Check each line below for the word "quale", and copy those that have it.

(Collected data)
+---+
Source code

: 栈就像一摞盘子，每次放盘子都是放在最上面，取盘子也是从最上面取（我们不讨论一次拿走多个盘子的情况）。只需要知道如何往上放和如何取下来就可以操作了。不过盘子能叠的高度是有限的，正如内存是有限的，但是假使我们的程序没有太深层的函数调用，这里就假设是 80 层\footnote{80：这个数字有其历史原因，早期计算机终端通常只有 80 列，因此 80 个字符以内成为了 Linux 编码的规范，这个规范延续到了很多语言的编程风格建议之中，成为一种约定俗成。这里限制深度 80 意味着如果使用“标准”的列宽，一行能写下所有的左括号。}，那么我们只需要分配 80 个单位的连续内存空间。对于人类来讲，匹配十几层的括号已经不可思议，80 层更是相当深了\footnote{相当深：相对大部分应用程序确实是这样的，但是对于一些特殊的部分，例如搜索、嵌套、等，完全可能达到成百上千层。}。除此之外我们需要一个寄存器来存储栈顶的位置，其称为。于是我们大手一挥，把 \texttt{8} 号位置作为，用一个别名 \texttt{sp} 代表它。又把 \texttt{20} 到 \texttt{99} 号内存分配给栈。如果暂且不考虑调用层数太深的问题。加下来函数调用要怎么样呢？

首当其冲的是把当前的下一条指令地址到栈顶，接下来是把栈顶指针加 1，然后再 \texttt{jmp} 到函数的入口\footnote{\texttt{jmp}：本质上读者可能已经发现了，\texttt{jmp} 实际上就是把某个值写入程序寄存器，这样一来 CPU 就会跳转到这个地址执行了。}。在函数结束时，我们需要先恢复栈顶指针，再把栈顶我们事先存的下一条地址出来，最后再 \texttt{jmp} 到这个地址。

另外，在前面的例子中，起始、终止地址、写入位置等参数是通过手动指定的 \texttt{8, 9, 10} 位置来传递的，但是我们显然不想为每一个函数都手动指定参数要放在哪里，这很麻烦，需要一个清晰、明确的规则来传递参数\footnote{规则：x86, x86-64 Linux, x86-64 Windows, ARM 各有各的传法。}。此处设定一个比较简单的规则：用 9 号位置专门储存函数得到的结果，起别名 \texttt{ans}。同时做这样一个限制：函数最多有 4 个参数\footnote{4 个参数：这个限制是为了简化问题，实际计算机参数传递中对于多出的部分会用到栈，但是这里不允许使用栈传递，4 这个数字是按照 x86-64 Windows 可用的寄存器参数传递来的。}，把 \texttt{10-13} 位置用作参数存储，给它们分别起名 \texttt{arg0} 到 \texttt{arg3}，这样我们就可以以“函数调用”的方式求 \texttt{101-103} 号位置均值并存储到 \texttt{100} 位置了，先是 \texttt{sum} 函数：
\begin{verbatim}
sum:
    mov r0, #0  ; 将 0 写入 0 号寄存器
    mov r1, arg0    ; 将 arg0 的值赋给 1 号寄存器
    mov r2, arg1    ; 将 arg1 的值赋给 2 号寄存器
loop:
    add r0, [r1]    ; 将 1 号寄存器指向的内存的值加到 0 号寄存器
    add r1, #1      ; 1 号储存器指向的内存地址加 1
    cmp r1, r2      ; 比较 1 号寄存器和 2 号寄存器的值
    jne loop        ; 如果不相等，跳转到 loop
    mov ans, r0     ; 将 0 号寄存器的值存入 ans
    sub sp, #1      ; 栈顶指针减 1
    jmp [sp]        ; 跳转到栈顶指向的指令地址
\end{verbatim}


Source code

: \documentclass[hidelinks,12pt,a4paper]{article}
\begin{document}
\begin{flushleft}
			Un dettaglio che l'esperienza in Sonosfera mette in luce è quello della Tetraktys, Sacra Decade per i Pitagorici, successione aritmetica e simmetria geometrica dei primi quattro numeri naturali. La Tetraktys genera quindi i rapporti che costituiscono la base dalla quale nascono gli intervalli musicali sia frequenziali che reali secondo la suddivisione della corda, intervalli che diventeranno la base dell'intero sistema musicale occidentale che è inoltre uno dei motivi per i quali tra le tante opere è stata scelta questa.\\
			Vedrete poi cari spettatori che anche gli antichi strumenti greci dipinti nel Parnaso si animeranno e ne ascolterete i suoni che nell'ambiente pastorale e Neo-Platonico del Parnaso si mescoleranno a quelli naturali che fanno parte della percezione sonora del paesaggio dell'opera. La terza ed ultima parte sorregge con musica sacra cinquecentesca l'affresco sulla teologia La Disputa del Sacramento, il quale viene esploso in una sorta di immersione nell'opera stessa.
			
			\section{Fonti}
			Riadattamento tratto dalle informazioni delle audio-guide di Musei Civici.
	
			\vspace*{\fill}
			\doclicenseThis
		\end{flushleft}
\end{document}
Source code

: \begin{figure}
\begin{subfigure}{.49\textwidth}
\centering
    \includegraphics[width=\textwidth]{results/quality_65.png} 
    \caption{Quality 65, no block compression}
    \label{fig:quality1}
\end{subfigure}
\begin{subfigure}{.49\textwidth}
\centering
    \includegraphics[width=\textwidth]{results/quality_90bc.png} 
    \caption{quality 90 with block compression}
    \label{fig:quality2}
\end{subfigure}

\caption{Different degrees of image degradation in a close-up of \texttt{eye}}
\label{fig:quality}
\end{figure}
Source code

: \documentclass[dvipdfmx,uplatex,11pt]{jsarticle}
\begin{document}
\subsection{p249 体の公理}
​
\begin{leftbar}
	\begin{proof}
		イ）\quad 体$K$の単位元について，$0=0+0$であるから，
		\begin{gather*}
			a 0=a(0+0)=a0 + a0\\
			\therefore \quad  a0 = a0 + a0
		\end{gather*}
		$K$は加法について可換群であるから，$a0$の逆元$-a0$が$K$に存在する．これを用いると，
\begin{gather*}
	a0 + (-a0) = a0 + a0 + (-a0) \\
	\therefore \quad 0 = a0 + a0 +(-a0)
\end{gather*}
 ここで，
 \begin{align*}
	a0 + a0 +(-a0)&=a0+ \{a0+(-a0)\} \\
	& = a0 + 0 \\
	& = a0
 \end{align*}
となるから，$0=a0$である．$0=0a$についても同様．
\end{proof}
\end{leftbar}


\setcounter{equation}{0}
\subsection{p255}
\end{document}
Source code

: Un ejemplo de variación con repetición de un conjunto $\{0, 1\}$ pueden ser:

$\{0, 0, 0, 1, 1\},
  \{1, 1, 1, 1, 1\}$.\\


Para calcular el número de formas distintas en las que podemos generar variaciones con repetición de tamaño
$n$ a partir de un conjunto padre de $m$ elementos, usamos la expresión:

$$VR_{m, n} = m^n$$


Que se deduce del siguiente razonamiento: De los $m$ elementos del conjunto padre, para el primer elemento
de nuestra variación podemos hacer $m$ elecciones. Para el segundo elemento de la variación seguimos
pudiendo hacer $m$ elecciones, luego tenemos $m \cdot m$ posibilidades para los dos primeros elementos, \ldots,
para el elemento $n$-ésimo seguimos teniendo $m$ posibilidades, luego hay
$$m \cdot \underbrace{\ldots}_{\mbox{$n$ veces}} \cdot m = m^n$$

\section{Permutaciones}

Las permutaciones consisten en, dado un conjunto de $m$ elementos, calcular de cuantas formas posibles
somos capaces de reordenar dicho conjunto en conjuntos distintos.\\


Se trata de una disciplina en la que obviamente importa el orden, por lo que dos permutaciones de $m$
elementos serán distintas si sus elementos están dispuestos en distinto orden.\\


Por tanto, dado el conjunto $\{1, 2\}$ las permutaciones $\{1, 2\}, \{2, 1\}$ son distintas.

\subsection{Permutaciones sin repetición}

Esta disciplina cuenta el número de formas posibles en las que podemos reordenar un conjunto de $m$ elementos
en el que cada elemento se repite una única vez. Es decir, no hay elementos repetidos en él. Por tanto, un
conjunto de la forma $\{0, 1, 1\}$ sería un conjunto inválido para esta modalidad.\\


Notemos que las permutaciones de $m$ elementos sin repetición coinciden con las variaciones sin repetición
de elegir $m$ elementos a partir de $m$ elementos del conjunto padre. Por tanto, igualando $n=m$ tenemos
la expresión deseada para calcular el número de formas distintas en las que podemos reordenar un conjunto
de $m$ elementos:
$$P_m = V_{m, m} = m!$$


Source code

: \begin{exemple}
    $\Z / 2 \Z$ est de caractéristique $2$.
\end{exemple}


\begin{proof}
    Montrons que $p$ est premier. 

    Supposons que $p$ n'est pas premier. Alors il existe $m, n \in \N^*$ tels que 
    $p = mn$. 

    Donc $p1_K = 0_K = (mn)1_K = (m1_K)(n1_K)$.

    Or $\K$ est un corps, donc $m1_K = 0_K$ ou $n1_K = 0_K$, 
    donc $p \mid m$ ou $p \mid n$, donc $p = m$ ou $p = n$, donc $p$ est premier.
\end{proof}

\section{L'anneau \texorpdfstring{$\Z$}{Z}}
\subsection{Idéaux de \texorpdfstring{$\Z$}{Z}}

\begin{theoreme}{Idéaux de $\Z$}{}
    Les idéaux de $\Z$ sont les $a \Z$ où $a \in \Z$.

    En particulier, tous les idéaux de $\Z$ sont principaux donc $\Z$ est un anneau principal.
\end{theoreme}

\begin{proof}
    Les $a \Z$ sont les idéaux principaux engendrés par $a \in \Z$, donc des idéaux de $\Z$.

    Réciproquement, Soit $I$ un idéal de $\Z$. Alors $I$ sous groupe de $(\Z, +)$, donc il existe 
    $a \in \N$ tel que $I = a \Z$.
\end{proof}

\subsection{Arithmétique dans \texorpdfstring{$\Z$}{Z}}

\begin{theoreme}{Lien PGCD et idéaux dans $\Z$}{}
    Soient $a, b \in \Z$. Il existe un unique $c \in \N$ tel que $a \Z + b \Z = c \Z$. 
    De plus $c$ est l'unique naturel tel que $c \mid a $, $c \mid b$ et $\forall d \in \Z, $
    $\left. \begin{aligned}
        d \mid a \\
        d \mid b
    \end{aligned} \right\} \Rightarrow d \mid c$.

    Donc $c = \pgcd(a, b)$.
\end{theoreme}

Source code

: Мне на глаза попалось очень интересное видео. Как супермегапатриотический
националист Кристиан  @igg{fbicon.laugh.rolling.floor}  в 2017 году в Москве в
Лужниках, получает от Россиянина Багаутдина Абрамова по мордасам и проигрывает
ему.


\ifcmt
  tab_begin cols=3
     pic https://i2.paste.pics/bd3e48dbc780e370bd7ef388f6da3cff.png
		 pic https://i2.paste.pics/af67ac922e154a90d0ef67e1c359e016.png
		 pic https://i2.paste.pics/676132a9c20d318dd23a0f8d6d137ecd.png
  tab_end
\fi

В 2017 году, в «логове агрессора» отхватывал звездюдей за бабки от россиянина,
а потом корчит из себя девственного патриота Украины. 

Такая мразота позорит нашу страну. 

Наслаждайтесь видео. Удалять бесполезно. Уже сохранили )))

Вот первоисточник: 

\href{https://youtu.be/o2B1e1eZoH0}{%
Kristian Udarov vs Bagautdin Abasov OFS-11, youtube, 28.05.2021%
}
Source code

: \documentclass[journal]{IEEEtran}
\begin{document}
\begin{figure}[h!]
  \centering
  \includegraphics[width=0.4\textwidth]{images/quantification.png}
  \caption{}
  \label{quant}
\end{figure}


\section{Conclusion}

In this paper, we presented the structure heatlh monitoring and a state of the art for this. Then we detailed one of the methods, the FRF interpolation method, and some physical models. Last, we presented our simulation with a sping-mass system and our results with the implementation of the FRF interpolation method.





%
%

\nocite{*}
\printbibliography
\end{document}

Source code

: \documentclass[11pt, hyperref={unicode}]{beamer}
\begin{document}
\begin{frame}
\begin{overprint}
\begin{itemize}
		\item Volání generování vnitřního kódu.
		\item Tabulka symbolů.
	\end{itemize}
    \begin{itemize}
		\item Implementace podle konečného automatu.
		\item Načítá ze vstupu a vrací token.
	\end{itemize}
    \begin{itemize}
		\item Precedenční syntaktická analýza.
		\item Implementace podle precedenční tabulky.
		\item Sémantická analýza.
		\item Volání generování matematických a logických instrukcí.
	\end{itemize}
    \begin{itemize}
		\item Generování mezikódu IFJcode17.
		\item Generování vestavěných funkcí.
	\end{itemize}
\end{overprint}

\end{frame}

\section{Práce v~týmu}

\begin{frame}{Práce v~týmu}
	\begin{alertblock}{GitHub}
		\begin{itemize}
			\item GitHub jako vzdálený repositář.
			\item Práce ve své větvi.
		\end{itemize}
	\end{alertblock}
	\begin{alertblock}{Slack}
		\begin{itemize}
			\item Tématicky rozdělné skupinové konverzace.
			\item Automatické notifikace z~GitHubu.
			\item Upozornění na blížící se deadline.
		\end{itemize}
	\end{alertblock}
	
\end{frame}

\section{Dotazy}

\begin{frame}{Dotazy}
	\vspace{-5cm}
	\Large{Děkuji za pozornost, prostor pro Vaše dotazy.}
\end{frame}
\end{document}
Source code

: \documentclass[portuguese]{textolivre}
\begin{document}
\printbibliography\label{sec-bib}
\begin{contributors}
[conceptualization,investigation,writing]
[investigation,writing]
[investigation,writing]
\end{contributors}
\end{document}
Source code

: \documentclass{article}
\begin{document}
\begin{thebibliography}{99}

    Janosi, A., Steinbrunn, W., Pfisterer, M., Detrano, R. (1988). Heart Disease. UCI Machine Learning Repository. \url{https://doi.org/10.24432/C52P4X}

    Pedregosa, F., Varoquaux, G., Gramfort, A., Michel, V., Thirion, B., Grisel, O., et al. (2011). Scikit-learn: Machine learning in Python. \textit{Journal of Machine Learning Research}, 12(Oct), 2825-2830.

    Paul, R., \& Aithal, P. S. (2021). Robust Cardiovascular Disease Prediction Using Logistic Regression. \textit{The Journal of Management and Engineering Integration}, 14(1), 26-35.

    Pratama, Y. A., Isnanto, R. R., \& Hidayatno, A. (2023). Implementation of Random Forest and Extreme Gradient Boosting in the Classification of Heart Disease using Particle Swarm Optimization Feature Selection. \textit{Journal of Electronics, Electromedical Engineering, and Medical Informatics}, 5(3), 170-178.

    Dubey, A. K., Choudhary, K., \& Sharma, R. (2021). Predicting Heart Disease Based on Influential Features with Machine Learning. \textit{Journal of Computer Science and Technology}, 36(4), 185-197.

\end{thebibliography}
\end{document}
+---+
## Exercise response:
			Un dettaglio che l'esperienza in Sonosfera mette in luce è quello della Tetraktys, Sacra Decade per i Pitagorici, successione aritmetica e simmetria geometrica dei primi quattro numeri naturali. La Tetraktys genera quindi i rapporti che costituiscono la base dalla quale nascono gli intervalli musicali sia frequenziali che reali secondo la suddivisione della corda, intervalli che diventeranno la base dell'intero sistema musicale occidentale che è inoltre uno dei motivi per i quali tra le tante opere è stata scelta questa.\\
			Vedrete poi cari spettatori che anche gli antichi strumenti greci dipinti nel Parnaso si animeranno e ne ascolterete i suoni che nell'ambiente pastorale e Neo-Platonico del Parnaso si mescoleranno a quelli naturali che fanno parte della percezione sonora del paesaggio dell'opera. La terza ed ultima parte sorregge con musica sacra cinquecentesca l'affresco sulla teologia La Disputa del Sacramento, il quale viene esploso in una sorta di immersione nell'opera stessa.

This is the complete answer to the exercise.